Ranked No. 46 on Chad Ford’s board – which attempted to show league-wide consensus – Papagiannis was an old-school plodding center. He flashed interior skills during his limited playing time with Panathinaikos in Greece, but athleticism was a major concern. He was the type of player teams learned over the previous two decades not to fall for.
While an NBA team picking someone so high should be a positive indicator, it did little for Papagiannis. The Kings’ draft record had been miserable under owner Vivek Ranadive and general manager Vlade Divac. They didn’t get the benefit of the doubt (though their draft-night trade with the Suns that landed the No. 13 pick used on Papagiannis turned out well).
Every concern about Papagiannis and Sacramento proved justified.
The Kings waived Papagiannis during his second season – absurdly quick for any first-rounder, let alone a lottery pick.
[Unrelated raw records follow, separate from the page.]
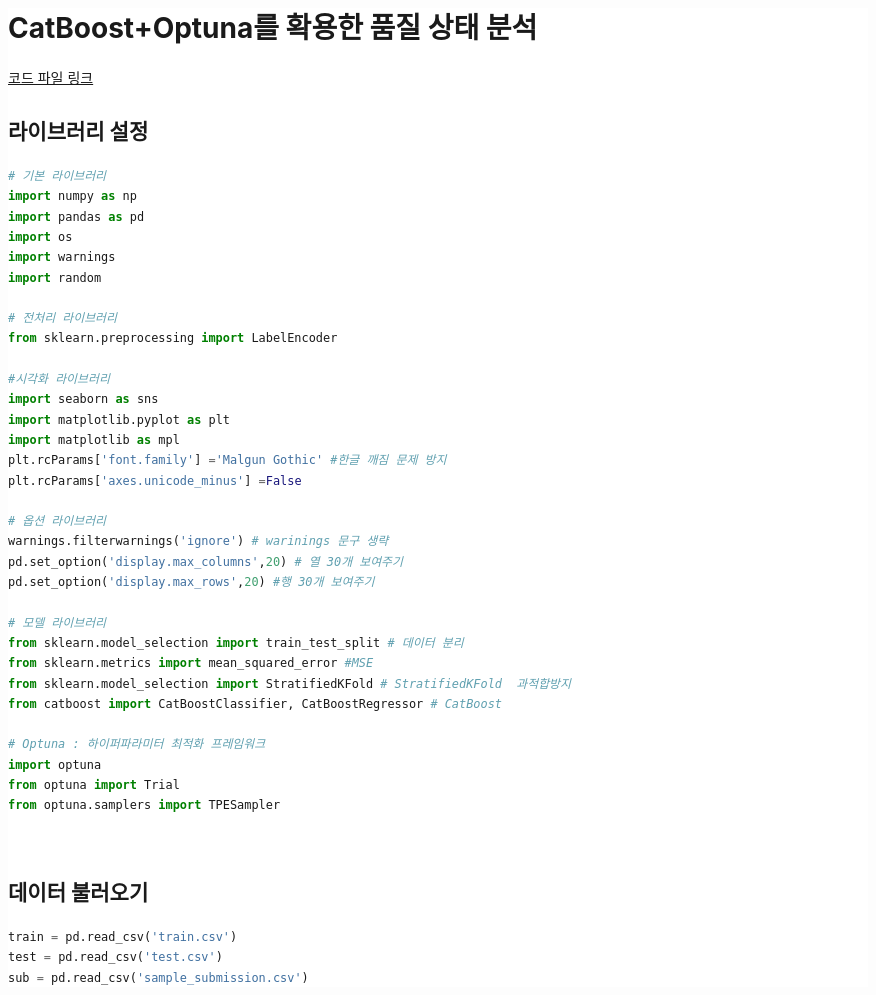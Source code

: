 # CatBoost+Optuna를 확용한 품질 상태 분석
[코드 파일 링크](https://github.com/Parksemo/Ark_Project/blob/master/%EB%8D%B0%EC%9D%B4%ED%84%B0%EB%B6%84%EC%84%9D/catboost%20%2B%20optuna/CatBoost%2BOptuna%EB%A5%BC%20%ED%99%95%EC%9A%A9%ED%95%9C%20%ED%92%88%EC%A7%88%20%EC%83%81%ED%83%9C%20%EB%B6%84%EC%84%9D.ipynb)

## 라이브러리 설정
```python
# 기본 라이브러리
import numpy as np
import pandas as pd
import os
import warnings
import random

# 전처리 라이브러리
from sklearn.preprocessing import LabelEncoder

#시각화 라이브러리
import seaborn as sns
import matplotlib.pyplot as plt
import matplotlib as mpl
plt.rcParams['font.family'] ='Malgun Gothic' #한글 깨짐 문제 방지
plt.rcParams['axes.unicode_minus'] =False

# 옵션 라이브러리
warnings.filterwarnings('ignore') # warinings 문구 생략 
pd.set_option('display.max_columns',20) # 열 30개 보여주기
pd.set_option('display.max_rows',20) #행 30개 보여주기

# 모델 라이브러리
from sklearn.model_selection import train_test_split # 데이터 분리
from sklearn.metrics import mean_squared_error #MSE
from sklearn.model_selection import StratifiedKFold # StratifiedKFold  과적합방지
from catboost import CatBoostClassifier, CatBoostRegressor # CatBoost

# Optuna : 하이퍼파라미터 최적화 프레임워크
import optuna
from optuna import Trial
from optuna.samplers import TPESampler
```
<br>

## 데이터 불러오기
```python
train = pd.read_csv('train.csv')
test = pd.read_csv('test.csv')
sub = pd.read_csv('sample_submission.csv')
```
His agent blamed the team. Nobody came out looking good.
Papagiannis signed with the Trail Blazers, though he played only one game for them. Portland waived him earlier this summer.
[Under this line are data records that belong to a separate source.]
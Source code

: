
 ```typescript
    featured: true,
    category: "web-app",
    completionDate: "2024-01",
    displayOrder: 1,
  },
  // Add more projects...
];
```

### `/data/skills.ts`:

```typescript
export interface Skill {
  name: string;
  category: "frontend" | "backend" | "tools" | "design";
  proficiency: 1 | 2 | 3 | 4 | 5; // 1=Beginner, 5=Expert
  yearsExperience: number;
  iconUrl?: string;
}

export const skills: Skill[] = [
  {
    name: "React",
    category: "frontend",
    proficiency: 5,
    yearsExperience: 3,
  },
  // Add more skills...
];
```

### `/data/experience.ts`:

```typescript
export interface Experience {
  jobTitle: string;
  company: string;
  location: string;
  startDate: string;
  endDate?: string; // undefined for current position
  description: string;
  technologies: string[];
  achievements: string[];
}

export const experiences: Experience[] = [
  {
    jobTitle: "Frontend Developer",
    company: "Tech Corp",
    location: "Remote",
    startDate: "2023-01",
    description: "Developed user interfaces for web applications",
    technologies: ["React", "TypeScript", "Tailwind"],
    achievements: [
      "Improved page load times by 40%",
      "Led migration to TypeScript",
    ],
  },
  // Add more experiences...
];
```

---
Now, Papagiannis will return Panathinaikos on a five-year contract, the Greek team announced. Will this conclude the 21-year-old’s NBA career? It seems more likely than not.
If so, it will be one of the shortest ever for a lottery pick.
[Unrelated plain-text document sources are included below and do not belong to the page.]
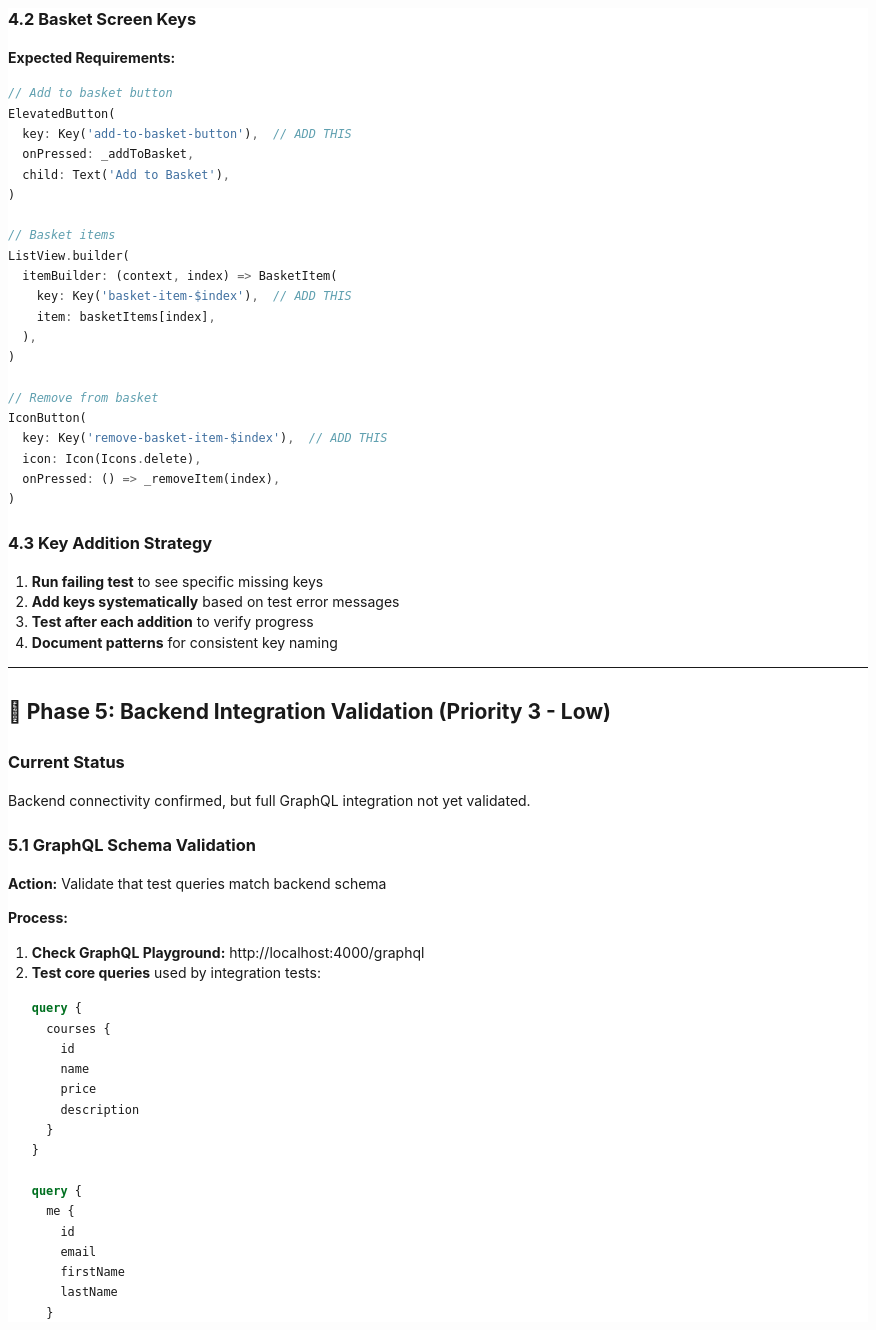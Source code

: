 ### 4.2 Basket Screen Keys
**Expected Requirements:**
```dart
// Add to basket button
ElevatedButton(
  key: Key('add-to-basket-button'),  // ADD THIS
  onPressed: _addToBasket,
  child: Text('Add to Basket'),
)

// Basket items
ListView.builder(
  itemBuilder: (context, index) => BasketItem(
    key: Key('basket-item-$index'),  // ADD THIS
    item: basketItems[index],
  ),
)

// Remove from basket
IconButton(
  key: Key('remove-basket-item-$index'),  // ADD THIS
  icon: Icon(Icons.delete),
  onPressed: () => _removeItem(index),
)
```

### 4.3 Key Addition Strategy
1. **Run failing test** to see specific missing keys
2. **Add keys systematically** based on test error messages
3. **Test after each addition** to verify progress
4. **Document patterns** for consistent key naming

---

## 🎯 Phase 5: Backend Integration Validation (Priority 3 - Low)

### Current Status
Backend connectivity confirmed, but full GraphQL integration not yet validated.

### 5.1 GraphQL Schema Validation
**Action:** Validate that test queries match backend schema

**Process:**
1. **Check GraphQL Playground:** http://localhost:4000/graphql
2. **Test core queries** used by integration tests:
   ```graphql
   query {
     courses {
       id
       name
       price
       description
     }
   }
   
   query {
     me {
       id
       email
       firstName
       lastName
     }
   ```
Papagiannis’ 477 career minutes are the sixth-fewest ever by a lottery pick, excluding 2017 and 2018 picks, who haven’t had time to play more.
Fran Vazquez (No. 11 pick in 2005 by Magic) continued playing overseas and never signed in the NBA. Len Bias (No. 2 pick in 1986 by Celtics) tragically died of a cocaine overdose after the draft.
Among lottery picks who actually made the league, only Aleksandar Radojevic (No. 12 pick 1999 by Raptors), Yaroslav Korolev (No. 12 pick in 2005 by Clippers) and Mouhamed Sene (No. 10 pick in 2006 by SuperSonics) played less than Papagiannis.
Here are the fewest minutes played by lottery picks between 1985, when the NBA instituted the lottery, and 2016:
Papagiannis could still drop down the list.
After all, Radojevic left the NBA after two seasons, spent three years in Europe then somehow returned stateside to play 12 games for the Jazz. That NBA comeback seemed unlikely as he shuffled between the Raptors, Nuggets and Bucks while playing only three games (all with Toronto).
Nothing precludes Papagiannis from returning to the NBA, even if he must complete his entire Greek contract first.
But just because one unlikely thing happened before, I wouldn’t bet on another happening with Papagiannis.